The Arabs have very often called the attention of the British Government, especially before the recent disturbances in Palestine, to the recommendations which the British experts and British Enquiry commissions unanimously made and to the necessity of respecting British obligations towards the Arabs, even those prescribed in the Mandate, and to remember that the Arabs have a natural right in their own country and a national existence which has become menaced with extinction. Furthermore, the Arabs believe that the Balfour Declaration has been fulfilled in Palestine as the Jews have already their own towns and villages as well as their language and a great number of officials in the various Government Departments. To exceed this means making Palestine all-Jewish and not making a National Home in it for the Jews. Therefore, no Arab, no matter how reasonable and moderate he may be and no matter how far he participates with those who support the Balfour Declaration in their sympathy towards the Jews, can but advise that a “halt” should be called and that not one step further should be attempted.
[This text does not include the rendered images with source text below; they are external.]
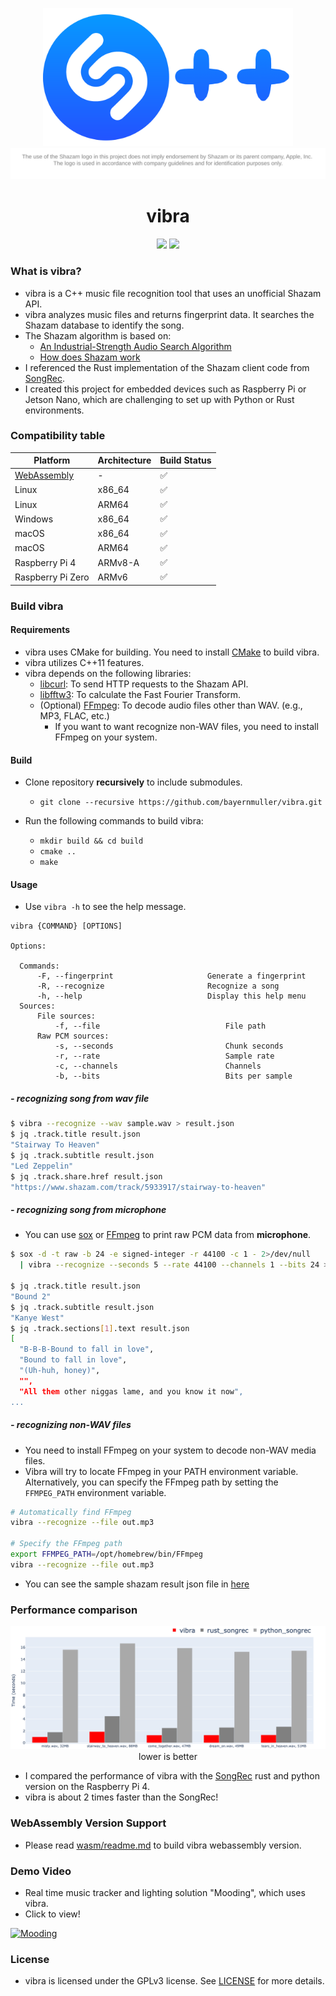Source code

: <p align="center">
    <img src="docs/project_vibra.png" width="400"/>
    <br>
    <img src='docs/logo_license.svg'>
</p>

<span align="center">

# vibra

</span>


<p align="center">
    <img src="https://github.com/bayernmuller/vibra/actions/workflows/ci.yaml/badge.svg"/>
    <img src="https://img.shields.io/github/license/bayernmuller/vibra"/>
</p>

### What is vibra?
* vibra is a C++ music file recognition tool that uses an unofficial Shazam API.
* vibra analyzes music files and returns fingerprint data. It searches the Shazam database to identify the song.
* The Shazam algorithm is based on:
    * [An Industrial-Strength Audio Search Algorithm](https://www.ee.columbia.edu/~dpwe/papers/Wang03-shazam.pdf)
    * [How does Shazam work](https://www.cameronmacleod.com/blog/how-does-shazam-work)
* I referenced the Rust implementation of the Shazam client code from [SongRec](https://github.com/marin-m/SongRec/tree/master).
* I created this project for embedded devices such as Raspberry Pi or Jetson Nano, which are challenging to set up with Python or Rust environments.

### Compatibility table

<div align="center">

| Platform         |     Architecture | Build Status     |
|------------------|------------------|------------------|
| [WebAssembly](wasm/readme.md) | -                | ✅                |
| Linux            | x86_64           | ✅                |
| Linux            | ARM64            | ✅                |
| Windows          | x86_64           | ✅                |
| macOS            | x86_64           | ✅                |
| macOS            | ARM64            | ✅                |
| Raspberry Pi 4   | ARMv8-A          | ✅                |
| Raspberry Pi Zero| ARMv6            | ✅                |

</div>

### Build vibra

#### Requirements

* vibra uses CMake for building. You need to install [CMake](https://cmake.org/) to build vibra.
* vibra utilizes C++11 features.
* vibra depends on the following libraries:
    * [libcurl](https://curl.se/libcurl/): To send HTTP requests to the Shazam API.
    * [libfftw3](http://www.fftw.org/): To calculate the Fast Fourier Transform.
    * (Optional) [FFmpeg](https://ffmpeg.org/): To decode audio files other than WAV. (e.g., MP3, FLAC, etc.)
        * If you want to want recognize non-WAV files, you need to install FFmpeg on your system.

#### Build
* Clone repository **recursively** to include submodules.
    * `git clone --recursive https://github.com/bayernmuller/vibra.git`

* Run the following commands to build vibra:
    * `mkdir build && cd build`
    * `cmake ..`
    * `make`

#### Usage
* Use `vibra -h` to see the help message.

```
vibra {COMMAND} [OPTIONS]

Options:

  Commands:
      -F, --fingerprint                     Generate a fingerprint
      -R, --recognize                       Recognize a song
      -h, --help                            Display this help menu
  Sources:
      File sources:
          -f, --file                            File path
      Raw PCM sources:
          -s, --seconds                         Chunk seconds
          -r, --rate                            Sample rate
          -c, --channels                        Channels
          -b, --bits                            Bits per sample
```

##### - recognizing song from wav file
```bash
$ vibra --recognize --wav sample.wav > result.json
$ jq .track.title result.json
"Stairway To Heaven"
$ jq .track.subtitle result.json
"Led Zeppelin"
$ jq .track.share.href result.json
"https://www.shazam.com/track/5933917/stairway-to-heaven"
```

##### - recognizing song from microphone
* You can use [sox](http://sox.sourceforge.net/) or [FFmpeg](https://ffmpeg.org/) to print raw PCM data from **microphone**.

```bash
$ sox -d -t raw -b 24 -e signed-integer -r 44100 -c 1 - 2>/dev/null
  | vibra --recognize --seconds 5 --rate 44100 --channels 1 --bits 24 > result.json

$ jq .track.title result.json
"Bound 2"
$ jq .track.subtitle result.json
"Kanye West"
$ jq .track.sections[1].text result.json
[
  "B-B-B-Bound to fall in love",
  "Bound to fall in love",
  "(Uh-huh, honey)",
  "",
  "All them other niggas lame, and you know it now",
...
```

##### - recognizing non-WAV files
* You need to install FFmpeg on your system to decode non-WAV media files.
* Vibra will try to locate FFmpeg in your PATH environment variable. Alternatively, you can specify the FFmpeg path by setting the `FFMPEG_PATH` environment variable.
```bash
# Automatically find FFmpeg
vibra --recognize --file out.mp3

# Specify the FFmpeg path
export FFMPEG_PATH=/opt/homebrew/bin/FFmpeg
vibra --recognize --file out.mp3
```


* You can see the sample shazam result json file in [here](https://gist.github.com/BayernMuller/b92fd43eef4471b7016009196e62e4d2)

### Performance comparison
<p align="center">
    <img src="docs/project_vibra_benchmark.png" width="700"/><br/>
    lower is better
</p>

* I compared the performance of vibra with the [SongRec](https://github.com/marin-m/SongRec/tree/master) rust and python version on the Raspberry Pi 4.
* vibra is about 2 times faster than the SongRec!

### WebAssembly Version Support
* Please read [wasm/readme.md](wasm/readme.md) to build vibra webassembly version.

### Demo Video
* Real time music tracker and lighting solution "Mooding", which uses vibra.
* Click to view!

[![Mooding](https://img.youtube.com/vi/f88EUEIohI4/maxresdefault.jpg)](https://www.youtube.com/watch?v=f88EUEIohI4)

### License
* vibra is licensed under the GPLv3 license. See [LICENSE](LICENSE) for more details.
During the World War and afterwards the Arabs proved that they were loyal friends to Great Britain. The later vicissitudes have increased their belief in this and their loyalty to the British Empire has become a traditional and firm policy in their Kingdom of Iraq, their Emirate in Trans-Jordan, the Kingdoms of Arabia and the Yemen as well as in all other Emirates; Koweit, Bahrein, Omman and other Arab Chieftainships. On the Mediterranean and Red Sea littorals, surrounded as they are by millions of the Islamic world they look up to Great Britain with reliance and confidence; they believe that this Empire would not lose all these relations by sacrificing Palestine to the Jews, who have already attained their desire by establishing a National Home in Palestine in the shortest possible time, and thus open a deep wound in the breasts of both the Arab and Moslem Worlds. In doing so Great Britain would be tampering with the Moslem’s sensitive nerve. As to the possible danger to Great Britain’s interests from Jewish power and Jewish deceits there is no better proof against such sophistry than the fact that the Jews have not been able to take any effective step against any other nation which has ejected them from its country and is still scattering them all over the world. Imperial interests are beyond being affected by them and the proof is apparent every where. When however the Arabs refer to Imperial interests, they include themselves as well since they are tied to the British Empire by firm bonds and they stand, in accordance with alliance, geographical position and mutual interests, with the Empire in this world, which is full of anxiety and unrest, on the verge of either life or death. As for me I will continue to work for the maintenance of the friendly relations between Great Britain and the Arab and Moslem world as I desire them to be, and as they should be; firm, loyal and free from every blemish. I call upon the Arabs to safeguard these relations and in doing so I do not exclude their friends, the British, from my appeal.